*** Dataset records Section Begins ***

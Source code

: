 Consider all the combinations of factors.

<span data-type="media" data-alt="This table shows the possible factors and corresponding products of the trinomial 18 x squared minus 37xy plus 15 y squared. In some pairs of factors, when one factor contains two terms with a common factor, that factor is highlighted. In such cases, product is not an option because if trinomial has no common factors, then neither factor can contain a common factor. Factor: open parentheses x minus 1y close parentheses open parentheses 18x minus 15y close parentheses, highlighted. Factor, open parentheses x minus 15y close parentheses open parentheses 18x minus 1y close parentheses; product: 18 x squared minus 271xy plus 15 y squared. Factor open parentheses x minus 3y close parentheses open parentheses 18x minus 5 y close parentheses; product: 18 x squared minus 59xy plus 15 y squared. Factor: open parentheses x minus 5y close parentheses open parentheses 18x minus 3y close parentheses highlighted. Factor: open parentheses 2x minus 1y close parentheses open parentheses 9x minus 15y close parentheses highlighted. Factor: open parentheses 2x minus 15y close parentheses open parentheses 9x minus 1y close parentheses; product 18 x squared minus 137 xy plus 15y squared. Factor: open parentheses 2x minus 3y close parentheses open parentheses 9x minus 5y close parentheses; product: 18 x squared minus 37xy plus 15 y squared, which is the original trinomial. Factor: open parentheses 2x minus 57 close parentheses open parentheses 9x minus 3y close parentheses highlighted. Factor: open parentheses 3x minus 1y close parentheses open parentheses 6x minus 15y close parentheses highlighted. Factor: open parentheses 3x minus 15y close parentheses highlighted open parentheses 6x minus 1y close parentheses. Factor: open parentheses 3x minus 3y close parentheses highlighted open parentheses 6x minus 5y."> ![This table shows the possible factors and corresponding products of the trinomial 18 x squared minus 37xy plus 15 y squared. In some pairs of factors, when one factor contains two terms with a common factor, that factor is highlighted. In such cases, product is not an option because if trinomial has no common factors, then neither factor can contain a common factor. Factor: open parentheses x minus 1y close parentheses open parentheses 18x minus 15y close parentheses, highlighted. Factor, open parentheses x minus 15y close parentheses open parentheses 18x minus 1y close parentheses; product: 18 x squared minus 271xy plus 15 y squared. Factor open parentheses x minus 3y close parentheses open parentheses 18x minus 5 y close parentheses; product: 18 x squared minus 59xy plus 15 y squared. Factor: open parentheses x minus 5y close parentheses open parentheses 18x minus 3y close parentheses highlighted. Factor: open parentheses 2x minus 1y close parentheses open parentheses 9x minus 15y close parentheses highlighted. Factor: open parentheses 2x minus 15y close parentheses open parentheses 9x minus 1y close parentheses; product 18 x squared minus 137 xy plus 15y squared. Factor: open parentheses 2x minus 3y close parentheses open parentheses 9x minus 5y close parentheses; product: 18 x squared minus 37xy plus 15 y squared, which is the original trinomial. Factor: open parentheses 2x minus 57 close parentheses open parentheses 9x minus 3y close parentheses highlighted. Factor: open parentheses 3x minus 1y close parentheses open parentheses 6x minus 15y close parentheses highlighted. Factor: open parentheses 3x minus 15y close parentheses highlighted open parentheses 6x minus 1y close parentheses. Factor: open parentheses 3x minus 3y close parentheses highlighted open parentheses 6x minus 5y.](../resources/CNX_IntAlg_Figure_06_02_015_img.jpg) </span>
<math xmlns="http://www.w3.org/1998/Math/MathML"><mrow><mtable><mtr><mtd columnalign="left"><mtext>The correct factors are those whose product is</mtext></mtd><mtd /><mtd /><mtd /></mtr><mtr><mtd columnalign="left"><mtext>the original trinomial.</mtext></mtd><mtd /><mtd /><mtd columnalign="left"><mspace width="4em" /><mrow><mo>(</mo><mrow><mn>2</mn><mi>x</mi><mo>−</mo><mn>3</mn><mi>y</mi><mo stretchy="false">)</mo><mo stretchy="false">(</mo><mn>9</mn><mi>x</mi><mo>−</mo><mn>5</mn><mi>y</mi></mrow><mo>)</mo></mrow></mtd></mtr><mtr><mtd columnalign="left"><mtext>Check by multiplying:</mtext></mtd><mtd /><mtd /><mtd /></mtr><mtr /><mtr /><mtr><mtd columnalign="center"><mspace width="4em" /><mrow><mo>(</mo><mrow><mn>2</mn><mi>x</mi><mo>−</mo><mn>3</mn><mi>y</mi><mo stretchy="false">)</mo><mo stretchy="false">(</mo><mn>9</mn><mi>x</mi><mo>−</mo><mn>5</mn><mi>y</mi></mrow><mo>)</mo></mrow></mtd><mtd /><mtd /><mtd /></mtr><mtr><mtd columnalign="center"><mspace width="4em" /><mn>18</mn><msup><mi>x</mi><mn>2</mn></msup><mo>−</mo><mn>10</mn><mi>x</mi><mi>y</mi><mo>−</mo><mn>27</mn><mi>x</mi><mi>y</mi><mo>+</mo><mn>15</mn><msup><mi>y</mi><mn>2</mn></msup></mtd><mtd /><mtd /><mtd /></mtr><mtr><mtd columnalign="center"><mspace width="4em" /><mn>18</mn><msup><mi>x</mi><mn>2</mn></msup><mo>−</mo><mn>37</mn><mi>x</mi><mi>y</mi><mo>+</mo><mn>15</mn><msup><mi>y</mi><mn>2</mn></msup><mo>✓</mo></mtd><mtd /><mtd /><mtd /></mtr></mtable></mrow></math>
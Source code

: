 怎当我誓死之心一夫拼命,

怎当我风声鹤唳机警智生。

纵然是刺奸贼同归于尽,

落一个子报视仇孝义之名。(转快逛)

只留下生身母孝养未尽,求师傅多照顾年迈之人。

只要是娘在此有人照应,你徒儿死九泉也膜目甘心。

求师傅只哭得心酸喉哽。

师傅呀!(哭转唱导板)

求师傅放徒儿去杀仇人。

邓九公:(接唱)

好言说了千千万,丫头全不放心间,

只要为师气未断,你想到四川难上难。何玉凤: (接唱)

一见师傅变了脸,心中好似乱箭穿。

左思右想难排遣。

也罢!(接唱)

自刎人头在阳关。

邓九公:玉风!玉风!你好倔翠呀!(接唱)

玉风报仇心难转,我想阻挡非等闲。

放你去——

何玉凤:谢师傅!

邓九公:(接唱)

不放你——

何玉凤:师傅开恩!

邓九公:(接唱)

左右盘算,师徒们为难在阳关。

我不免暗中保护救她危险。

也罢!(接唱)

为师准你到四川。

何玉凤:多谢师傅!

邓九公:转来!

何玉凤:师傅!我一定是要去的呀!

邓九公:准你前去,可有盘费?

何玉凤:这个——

*** Dataset records Section Ends ***

#### Work instructions
Every line of the material is to be set down again verbatim.

#### Final answer
Source code

: Consider all the combinations of factors.

<span data-type="media" data-alt="This table shows the possible factors and corresponding products of the trinomial 18 x squared minus 37xy plus 15 y squared. In some pairs of factors, when one factor contains two terms with a common factor, that factor is highlighted. In such cases, product is not an option because if trinomial has no common factors, then neither factor can contain a common factor. Factor: open parentheses x minus 1y close parentheses open parentheses 18x minus 15y close parentheses, highlighted. Factor, open parentheses x minus 15y close parentheses open parentheses 18x minus 1y close parentheses; product: 18 x squared minus 271xy plus 15 y squared. Factor open parentheses x minus 3y close parentheses open parentheses 18x minus 5 y close parentheses; product: 18 x squared minus 59xy plus 15 y squared. Factor: open parentheses x minus 5y close parentheses open parentheses 18x minus 3y close parentheses highlighted. Factor: open parentheses 2x minus 1y close parentheses open parentheses 9x minus 15y close parentheses highlighted. Factor: open parentheses 2x minus 15y close parentheses open parentheses 9x minus 1y close parentheses; product 18 x squared minus 137 xy plus 15y squared. Factor: open parentheses 2x minus 3y close parentheses open parentheses 9x minus 5y close parentheses; product: 18 x squared minus 37xy plus 15 y squared, which is the original trinomial. Factor: open parentheses 2x minus 57 close parentheses open parentheses 9x minus 3y close parentheses highlighted. Factor: open parentheses 3x minus 1y close parentheses open parentheses 6x minus 15y close parentheses highlighted. Factor: open parentheses 3x minus 15y close parentheses highlighted open parentheses 6x minus 1y close parentheses. Factor: open parentheses 3x minus 3y close parentheses highlighted open parentheses 6x minus 5y."> ![This table shows the possible factors and corresponding products of the trinomial 18 x squared minus 37xy plus 15 y squared. In some pairs of factors, when one factor contains two terms with a common factor, that factor is highlighted. In such cases, product is not an option because if trinomial has no common factors, then neither factor can contain a common factor. Factor: open parentheses x minus 1y close parentheses open parentheses 18x minus 15y close parentheses, highlighted. Factor, open parentheses x minus 15y close parentheses open parentheses 18x minus 1y close parentheses; product: 18 x squared minus 271xy plus 15 y squared. Factor open parentheses x minus 3y close parentheses open parentheses 18x minus 5 y close parentheses; product: 18 x squared minus 59xy plus 15 y squared. Factor: open parentheses x minus 5y close parentheses open parentheses 18x minus 3y close parentheses highlighted. Factor: open parentheses 2x minus 1y close parentheses open parentheses 9x minus 15y close parentheses highlighted. Factor: open parentheses 2x minus 15y close parentheses open parentheses 9x minus 1y close parentheses; product 18 x squared minus 137 xy plus 15y squared. Factor: open parentheses 2x minus 3y close parentheses open parentheses 9x minus 5y close parentheses; product: 18 x squared minus 37xy plus 15 y squared, which is the original trinomial. Factor: open parentheses 2x minus 57 close parentheses open parentheses 9x minus 3y close parentheses highlighted. Factor: open parentheses 3x minus 1y close parentheses open parentheses 6x minus 15y close parentheses highlighted. Factor: open parentheses 3x minus 15y close parentheses highlighted open parentheses 6x minus 1y close parentheses. Factor: open parentheses 3x minus 3y close parentheses highlighted open parentheses 6x minus 5y.](../resources/CNX_IntAlg_Figure_06_02_015_img.jpg) </span>
<math xmlns="http://www.w3.org/1998/Math/MathML"><mrow><mtable><mtr><mtd columnalign="left"><mtext>The correct factors are those whose product is</mtext></mtd><mtd /><mtd /><mtd /></mtr><mtr><mtd columnalign="left"><mtext>the original trinomial.</mtext></mtd><mtd /><mtd /><mtd columnalign="left"><mspace width="4em" /><mrow><mo>(</mo><mrow><mn>2</mn><mi>x</mi><mo>−</mo><mn>3</mn><mi>y</mi><mo stretchy="false">)</mo><mo stretchy="false">(</mo><mn>9</mn><mi>x</mi><mo>−</mo><mn>5</mn><mi>y</mi></mrow><mo>)</mo></mrow></mtd></mtr><mtr><mtd columnalign="left"><mtext>Check by multiplying:</mtext></mtd><mtd /><mtd /><mtd /></mtr><mtr /><mtr /><mtr><mtd columnalign="center"><mspace width="4em" /><mrow><mo>(</mo><mrow><mn>2</mn><mi>x</mi><mo>−</mo><mn>3</mn><mi>y</mi><mo stretchy="false">)</mo><mo stretchy="false">(</mo><mn>9</mn><mi>x</mi><mo>−</mo><mn>5</mn><mi>y</mi></mrow><mo>)</mo></mrow></mtd><mtd /><mtd /><mtd /></mtr><mtr><mtd columnalign="center"><mspace width="4em" /><mn>18</mn><msup><mi>x</mi><mn>2</mn></msup><mo>−</mo><mn>10</mn><mi>x</mi><mi>y</mi><mo>−</mo><mn>27</mn><mi>x</mi><mi>y</mi><mo>+</mo><mn>15</mn><msup><mi>y</mi><mn>2</mn></msup></mtd><mtd /><mtd /><mtd /></mtr><mtr><mtd columnalign="center"><mspace width="4em" /><mn>18</mn><msup><mi>x</mi><mn>2</mn></msup><mo>−</mo><mn>37</mn><mi>x</mi><mi>y</mi><mo>+</mo><mn>15</mn><msup><mi>y</mi><mn>2</mn></msup><mo>✓</mo></mtd><mtd /><mtd /><mtd /></mtr></mtable></mrow></math>
Source code

: 怎当我誓死之心一夫拼命,

怎当我风声鹤唳机警智生。

纵然是刺奸贼同归于尽,

落一个子报视仇孝义之名。(转快逛)

只留下生身母孝养未尽,求师傅多照顾年迈之人。

只要是娘在此有人照应,你徒儿死九泉也膜目甘心。

求师傅只哭得心酸喉哽。

师傅呀!(哭转唱导板)

求师傅放徒儿去杀仇人。

邓九公:(接唱)

好言说了千千万,丫头全不放心间,

只要为师气未断,你想到四川难上难。何玉凤: (接唱)

一见师傅变了脸,心中好似乱箭穿。

左思右想难排遣。

也罢!(接唱)

自刎人头在阳关。

邓九公:玉风!玉风!你好倔翠呀!(接唱)

玉风报仇心难转,我想阻挡非等闲。

放你去——

何玉凤:谢师傅!

邓九公:(接唱)

不放你——

何玉凤:师傅开恩!

邓九公:(接唱)

左右盘算,师徒们为难在阳关。

我不免暗中保护救她危险。

也罢!(接唱)

为师准你到四川。

何玉凤:多谢师傅!

邓九公:转来!

何玉凤:师傅!我一定是要去的呀!

邓九公:准你前去,可有盘费?

何玉凤:这个——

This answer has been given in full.